Personally, I really like the responses suggesting that you and your partner work to compromise. For example, Bianca C., 29, of Point Pleasant, New Jersey, proposes that you alternate between your hiking styles. “Some hikes are more about photography, while others are all about breaking records,” she says. This is also a great time for both of you to work on patience and understanding, which can deepen your relationship. 

Paige W., 28, of Ooltewah, Tennessee, shares: “My husband and I love hiking together, but we have different paces. We compromise by knowing what the other likes. My husband is patient while I take photos and [identify] plants on my phone. I try to take fewer pictures and take them quickly so we can keep moving.” When you work as a team you can build trust, which is huge on the trails and in life. 

You could also compromise by deciding to hike on your own and meet at a turnaround spot. Then you can hike down at your partner’s pace (assuming downhill is easier for you than uphill). Tai K., 44, of Ontario, Canada, offerss yet another option: “Hike the route alone and take all the photos. Then hike again at a faster pace …” 

I also spoke to holistic marriage and family counselor Rebecca Thompson Hitt, who shares her perspective: She advises that you find a time to discuss what each of your underlying needs are. These are your true needs. For example, maybe your true need is to connect with your partner on the trail, while your partner simply wants a good workout.

After your discussion, work out a strategy that will meet both of these needs. Hitt also suggests that you try different ways of compromising. Then come back together after trying them out to discuss how those solutions felt. Adjust accordingly.  

If you’re unable to come to a solution, you can make other arrangements and find other ways to connect that better suit each of you. For instance, you could have a picnic at a local park, watch the sunset at the beach or stargaze together, among other things. 

Another huge component in all of this is trust, or feeling that you can go out to explore and hike and that your partner will be there waiting to connect with you when you get back. It’s also important to understand that our life partner can’t fulfill all of our needs. Sometimes, we need to change our own expectations and adjust accordingly.

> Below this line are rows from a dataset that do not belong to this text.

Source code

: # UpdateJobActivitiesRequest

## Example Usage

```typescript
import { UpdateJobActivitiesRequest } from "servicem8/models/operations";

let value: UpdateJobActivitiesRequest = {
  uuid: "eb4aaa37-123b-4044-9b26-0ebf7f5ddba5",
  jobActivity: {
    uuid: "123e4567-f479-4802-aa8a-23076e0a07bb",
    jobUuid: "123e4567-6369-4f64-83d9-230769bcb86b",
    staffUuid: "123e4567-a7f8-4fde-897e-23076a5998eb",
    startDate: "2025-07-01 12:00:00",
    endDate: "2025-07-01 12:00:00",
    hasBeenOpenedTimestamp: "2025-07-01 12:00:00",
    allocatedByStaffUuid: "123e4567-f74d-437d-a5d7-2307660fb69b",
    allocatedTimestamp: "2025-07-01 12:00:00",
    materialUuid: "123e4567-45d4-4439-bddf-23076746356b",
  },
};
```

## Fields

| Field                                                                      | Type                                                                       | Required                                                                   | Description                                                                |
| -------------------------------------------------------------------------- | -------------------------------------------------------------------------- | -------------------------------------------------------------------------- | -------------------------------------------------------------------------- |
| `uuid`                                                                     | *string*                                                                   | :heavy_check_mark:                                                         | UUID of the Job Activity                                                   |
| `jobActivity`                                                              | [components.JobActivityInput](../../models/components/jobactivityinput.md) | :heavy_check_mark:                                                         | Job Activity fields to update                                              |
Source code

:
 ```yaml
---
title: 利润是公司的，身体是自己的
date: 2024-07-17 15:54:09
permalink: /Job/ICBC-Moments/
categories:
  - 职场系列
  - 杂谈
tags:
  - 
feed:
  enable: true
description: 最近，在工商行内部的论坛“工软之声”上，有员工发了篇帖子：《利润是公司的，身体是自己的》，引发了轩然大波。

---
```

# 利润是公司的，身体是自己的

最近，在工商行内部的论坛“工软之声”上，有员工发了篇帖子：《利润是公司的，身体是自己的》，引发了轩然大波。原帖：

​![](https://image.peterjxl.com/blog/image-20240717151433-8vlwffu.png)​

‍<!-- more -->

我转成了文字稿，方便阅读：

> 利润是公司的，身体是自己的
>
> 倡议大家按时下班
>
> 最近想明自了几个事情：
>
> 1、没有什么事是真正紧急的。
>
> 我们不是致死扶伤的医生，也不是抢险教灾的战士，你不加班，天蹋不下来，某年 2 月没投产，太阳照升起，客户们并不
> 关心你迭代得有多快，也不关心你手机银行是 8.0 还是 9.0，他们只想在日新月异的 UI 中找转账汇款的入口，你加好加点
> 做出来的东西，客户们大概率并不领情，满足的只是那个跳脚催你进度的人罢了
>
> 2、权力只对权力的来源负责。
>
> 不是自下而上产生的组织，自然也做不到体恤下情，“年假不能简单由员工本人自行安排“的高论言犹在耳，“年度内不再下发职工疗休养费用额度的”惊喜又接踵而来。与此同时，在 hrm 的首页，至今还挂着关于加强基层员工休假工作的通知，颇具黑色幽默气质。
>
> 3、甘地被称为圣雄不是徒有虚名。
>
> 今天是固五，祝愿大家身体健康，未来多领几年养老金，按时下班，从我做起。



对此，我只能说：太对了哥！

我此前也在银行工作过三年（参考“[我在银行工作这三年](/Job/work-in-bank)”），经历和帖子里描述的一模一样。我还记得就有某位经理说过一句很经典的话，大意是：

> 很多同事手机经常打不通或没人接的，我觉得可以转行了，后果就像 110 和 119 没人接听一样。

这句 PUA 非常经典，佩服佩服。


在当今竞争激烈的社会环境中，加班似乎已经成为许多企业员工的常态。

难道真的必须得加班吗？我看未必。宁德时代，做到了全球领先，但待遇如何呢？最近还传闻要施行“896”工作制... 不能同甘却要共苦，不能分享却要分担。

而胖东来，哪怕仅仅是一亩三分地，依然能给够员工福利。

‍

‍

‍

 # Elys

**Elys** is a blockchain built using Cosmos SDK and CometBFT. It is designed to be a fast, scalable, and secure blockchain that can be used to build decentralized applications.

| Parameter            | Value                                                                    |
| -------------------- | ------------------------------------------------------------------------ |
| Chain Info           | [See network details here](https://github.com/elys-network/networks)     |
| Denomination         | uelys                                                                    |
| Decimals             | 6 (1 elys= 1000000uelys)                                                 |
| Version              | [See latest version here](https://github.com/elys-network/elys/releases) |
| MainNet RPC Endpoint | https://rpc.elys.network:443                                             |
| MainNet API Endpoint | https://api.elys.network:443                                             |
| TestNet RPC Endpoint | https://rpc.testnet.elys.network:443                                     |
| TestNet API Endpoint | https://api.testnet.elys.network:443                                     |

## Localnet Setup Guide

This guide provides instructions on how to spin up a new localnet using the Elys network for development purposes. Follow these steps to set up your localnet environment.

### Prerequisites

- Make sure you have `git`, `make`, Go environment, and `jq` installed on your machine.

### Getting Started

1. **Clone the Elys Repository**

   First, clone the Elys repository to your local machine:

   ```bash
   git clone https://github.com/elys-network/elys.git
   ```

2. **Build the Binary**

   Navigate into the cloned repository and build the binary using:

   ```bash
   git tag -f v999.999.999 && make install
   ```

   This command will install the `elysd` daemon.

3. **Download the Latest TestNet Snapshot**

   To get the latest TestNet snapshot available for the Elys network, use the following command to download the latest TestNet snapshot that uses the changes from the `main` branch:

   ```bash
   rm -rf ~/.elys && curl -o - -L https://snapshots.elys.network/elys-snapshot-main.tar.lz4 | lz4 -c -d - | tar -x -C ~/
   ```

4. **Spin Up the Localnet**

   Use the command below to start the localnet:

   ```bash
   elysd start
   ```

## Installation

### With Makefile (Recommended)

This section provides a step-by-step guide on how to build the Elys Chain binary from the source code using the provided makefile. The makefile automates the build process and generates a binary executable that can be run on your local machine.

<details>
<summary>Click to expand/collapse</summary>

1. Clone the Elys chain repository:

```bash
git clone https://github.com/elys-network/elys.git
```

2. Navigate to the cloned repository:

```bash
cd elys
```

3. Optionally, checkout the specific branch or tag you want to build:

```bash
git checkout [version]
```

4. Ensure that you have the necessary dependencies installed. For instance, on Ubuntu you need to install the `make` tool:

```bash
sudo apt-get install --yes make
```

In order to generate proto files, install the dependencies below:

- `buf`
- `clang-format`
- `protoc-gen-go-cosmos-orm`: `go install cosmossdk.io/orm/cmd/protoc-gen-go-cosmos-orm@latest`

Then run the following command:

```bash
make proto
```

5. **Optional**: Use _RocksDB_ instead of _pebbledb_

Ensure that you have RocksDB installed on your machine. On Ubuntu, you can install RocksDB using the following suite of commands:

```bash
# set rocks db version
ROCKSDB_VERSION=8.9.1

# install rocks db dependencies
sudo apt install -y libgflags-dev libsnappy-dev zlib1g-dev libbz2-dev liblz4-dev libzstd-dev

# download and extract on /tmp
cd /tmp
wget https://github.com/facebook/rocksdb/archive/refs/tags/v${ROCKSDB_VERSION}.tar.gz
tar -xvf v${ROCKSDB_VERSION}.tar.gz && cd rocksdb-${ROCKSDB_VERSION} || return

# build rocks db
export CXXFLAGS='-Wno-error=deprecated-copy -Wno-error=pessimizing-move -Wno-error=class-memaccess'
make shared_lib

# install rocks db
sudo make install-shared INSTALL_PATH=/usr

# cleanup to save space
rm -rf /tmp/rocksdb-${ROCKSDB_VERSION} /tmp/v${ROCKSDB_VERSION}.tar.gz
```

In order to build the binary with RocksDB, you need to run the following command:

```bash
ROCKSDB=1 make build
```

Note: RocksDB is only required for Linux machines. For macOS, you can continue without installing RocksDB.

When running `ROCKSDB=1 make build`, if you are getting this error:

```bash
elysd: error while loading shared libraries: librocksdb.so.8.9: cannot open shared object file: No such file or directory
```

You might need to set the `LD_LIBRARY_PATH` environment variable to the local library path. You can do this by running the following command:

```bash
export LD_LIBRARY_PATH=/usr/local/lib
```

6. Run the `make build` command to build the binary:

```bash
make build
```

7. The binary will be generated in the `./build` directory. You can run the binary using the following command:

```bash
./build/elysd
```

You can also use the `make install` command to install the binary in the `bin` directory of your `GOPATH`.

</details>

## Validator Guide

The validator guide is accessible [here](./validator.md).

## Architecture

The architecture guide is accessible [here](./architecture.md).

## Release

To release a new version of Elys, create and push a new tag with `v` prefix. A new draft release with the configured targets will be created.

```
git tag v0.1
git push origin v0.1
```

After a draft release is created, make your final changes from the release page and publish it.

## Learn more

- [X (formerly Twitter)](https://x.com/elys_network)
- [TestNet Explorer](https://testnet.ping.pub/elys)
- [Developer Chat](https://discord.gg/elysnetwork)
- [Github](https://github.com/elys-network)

Above all, be curious as you explore what feels best to both of you as you navigate the journey together. The cool thing here is that, just like on the trail, there are many paths you can choose, but they all end up at the same destination. Maybe you don’t hike together, but this experience taught you to communicate, compromise and, in the end, gain a stronger relationship.  

Isn’t that the end goal of our path to love anyway?